● **Task to carry out**
Pull every line holding the word "Device" from the data below and copy it.

● **Saved entries**
========

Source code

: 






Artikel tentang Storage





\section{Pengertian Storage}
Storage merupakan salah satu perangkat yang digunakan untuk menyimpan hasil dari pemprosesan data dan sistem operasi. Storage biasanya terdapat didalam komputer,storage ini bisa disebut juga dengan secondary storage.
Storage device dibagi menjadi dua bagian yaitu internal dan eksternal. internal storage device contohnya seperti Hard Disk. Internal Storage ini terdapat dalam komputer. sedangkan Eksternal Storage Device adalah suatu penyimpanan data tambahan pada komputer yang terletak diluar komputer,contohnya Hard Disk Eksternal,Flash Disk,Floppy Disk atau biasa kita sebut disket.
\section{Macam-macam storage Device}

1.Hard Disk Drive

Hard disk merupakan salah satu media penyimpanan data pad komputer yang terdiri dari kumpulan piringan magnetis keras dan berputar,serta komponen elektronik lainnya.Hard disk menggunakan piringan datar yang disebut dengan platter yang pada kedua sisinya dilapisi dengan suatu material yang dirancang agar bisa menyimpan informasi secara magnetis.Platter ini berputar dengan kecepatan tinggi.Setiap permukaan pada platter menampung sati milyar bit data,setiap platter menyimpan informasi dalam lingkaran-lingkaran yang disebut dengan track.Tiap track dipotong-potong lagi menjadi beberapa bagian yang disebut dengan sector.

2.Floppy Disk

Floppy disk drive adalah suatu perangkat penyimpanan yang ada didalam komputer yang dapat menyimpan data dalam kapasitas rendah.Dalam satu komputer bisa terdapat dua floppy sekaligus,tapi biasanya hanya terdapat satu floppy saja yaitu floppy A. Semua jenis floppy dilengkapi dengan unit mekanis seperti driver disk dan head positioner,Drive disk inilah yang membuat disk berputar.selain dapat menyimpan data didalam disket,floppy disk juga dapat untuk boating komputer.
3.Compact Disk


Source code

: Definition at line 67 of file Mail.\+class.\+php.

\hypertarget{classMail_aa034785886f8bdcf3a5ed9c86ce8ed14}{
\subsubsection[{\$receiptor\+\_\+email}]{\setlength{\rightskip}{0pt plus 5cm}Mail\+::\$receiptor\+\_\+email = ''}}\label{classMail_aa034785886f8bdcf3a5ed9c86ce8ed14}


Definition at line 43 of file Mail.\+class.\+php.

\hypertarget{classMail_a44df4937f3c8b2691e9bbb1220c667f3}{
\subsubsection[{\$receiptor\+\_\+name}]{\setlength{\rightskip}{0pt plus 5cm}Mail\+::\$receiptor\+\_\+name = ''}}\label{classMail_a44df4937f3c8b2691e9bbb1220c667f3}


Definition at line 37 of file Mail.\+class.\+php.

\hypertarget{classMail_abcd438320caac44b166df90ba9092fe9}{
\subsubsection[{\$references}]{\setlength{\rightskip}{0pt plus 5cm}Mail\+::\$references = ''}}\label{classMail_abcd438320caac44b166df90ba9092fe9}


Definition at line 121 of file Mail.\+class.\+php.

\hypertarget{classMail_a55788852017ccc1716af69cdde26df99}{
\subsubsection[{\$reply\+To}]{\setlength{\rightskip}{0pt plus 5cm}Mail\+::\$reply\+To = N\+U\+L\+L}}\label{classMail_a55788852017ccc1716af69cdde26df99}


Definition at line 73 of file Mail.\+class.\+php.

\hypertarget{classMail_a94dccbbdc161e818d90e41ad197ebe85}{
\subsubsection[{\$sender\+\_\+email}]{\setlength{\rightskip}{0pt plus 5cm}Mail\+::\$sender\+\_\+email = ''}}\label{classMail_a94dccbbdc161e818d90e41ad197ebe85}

========

● **Reply to the task**
Storage device dibagi menjadi dua bagian yaitu internal dan eksternal. internal storage device contohnya seperti Hard Disk. Internal Storage ini terdapat dalam komputer. sedangkan Eksternal Storage Device adalah suatu penyimpanan data tambahan pada komputer yang terletak diluar komputer,contohnya Hard Disk Eksternal,Flash Disk,Floppy Disk atau biasa kita sebut disket.
\section{Macam-macam storage Device}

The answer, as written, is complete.